§ **WORKING DATA**:
____________

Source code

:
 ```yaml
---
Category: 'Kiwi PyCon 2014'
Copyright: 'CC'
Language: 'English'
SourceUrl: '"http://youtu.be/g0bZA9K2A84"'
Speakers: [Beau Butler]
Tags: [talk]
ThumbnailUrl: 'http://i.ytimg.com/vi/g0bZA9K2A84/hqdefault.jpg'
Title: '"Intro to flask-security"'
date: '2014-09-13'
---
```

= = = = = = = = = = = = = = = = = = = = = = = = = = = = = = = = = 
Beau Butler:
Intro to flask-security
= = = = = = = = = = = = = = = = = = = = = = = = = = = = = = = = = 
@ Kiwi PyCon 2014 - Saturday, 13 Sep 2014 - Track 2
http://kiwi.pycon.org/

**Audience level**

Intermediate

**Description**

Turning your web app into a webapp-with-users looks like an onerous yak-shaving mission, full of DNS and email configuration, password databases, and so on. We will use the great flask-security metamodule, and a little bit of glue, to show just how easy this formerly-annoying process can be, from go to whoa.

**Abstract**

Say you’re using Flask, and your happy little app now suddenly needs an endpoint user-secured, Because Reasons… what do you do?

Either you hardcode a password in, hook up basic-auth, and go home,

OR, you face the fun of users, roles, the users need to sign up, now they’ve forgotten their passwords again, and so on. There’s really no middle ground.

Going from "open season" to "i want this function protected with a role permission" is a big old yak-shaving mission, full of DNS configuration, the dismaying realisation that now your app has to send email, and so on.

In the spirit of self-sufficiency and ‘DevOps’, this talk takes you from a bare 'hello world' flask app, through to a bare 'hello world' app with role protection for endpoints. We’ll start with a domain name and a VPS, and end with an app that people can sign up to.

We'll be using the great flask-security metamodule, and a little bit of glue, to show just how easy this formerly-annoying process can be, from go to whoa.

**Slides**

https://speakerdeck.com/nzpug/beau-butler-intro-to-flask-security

____________

§ **REQUIRED WORK**:
Beginning with the line that has "Say you’re using" and ending with the line that has "email, and so on.", set down the lines above exactly and include no others.

§ **YOUR RESPONSE**:
Say you’re using Flask, and your happy little app now suddenly needs an endpoint user-secured, Because Reasons… what do you do?

Either you hardcode a password in, hook up basic-auth, and go home,

OR, you face the fun of users, roles, the users need to sign up, now they’ve forgotten their passwords again, and so on. There’s really no middle ground.

Going from "open season" to "i want this function protected with a role permission" is a big old yak-shaving mission, full of DNS configuration, the dismaying realisation that now your app has to send email, and so on.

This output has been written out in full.